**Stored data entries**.
+===+
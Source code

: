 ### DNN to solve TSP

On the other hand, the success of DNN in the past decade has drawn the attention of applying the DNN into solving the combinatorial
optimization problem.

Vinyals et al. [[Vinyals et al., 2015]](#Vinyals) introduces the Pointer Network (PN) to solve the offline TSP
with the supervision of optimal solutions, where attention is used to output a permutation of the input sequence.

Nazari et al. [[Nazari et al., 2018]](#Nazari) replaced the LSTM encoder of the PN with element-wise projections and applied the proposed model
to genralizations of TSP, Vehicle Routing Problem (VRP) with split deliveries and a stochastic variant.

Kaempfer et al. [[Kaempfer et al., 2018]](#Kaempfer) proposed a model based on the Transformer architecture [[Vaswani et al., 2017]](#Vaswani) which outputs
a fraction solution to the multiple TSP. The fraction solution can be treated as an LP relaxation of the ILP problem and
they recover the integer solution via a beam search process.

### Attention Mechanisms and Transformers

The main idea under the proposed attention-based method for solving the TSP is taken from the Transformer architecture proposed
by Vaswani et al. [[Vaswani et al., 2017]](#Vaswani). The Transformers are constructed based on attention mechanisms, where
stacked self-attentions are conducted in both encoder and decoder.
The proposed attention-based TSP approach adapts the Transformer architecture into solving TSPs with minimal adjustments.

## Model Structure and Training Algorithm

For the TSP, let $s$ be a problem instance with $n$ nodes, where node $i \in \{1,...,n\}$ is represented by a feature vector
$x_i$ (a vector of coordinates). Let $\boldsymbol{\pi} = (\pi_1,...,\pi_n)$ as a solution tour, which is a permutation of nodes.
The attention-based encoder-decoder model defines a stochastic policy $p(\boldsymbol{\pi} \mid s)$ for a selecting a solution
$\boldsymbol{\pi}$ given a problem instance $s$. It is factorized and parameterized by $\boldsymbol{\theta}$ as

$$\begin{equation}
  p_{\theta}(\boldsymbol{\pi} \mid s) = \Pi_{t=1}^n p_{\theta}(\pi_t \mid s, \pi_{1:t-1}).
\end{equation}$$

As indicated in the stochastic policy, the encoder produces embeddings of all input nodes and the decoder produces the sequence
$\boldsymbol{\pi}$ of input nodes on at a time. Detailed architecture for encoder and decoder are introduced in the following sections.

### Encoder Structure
+===+
**Problem description**. Could you transcribe the entries exactly, from the first line through the line containing "they recover the", and give nothing more?

**Written solution**.
Source code

: ### DNN to solve TSP

On the other hand, the success of DNN in the past decade has drawn the attention of applying the DNN into solving the combinatorial
optimization problem.

Vinyals et al. [[Vinyals et al., 2015]](#Vinyals) introduces the Pointer Network (PN) to solve the offline TSP
with the supervision of optimal solutions, where attention is used to output a permutation of the input sequence.

Nazari et al. [[Nazari et al., 2018]](#Nazari) replaced the LSTM encoder of the PN with element-wise projections and applied the proposed model
to genralizations of TSP, Vehicle Routing Problem (VRP) with split deliveries and a stochastic variant.

Kaempfer et al. [[Kaempfer et al., 2018]](#Kaempfer) proposed a model based on the Transformer architecture [[Vaswani et al., 2017]](#Vaswani) which outputs
a fraction solution to the multiple TSP. The fraction solution can be treated as an LP relaxation of the ILP problem and
they recover the integer solution via a beam search process.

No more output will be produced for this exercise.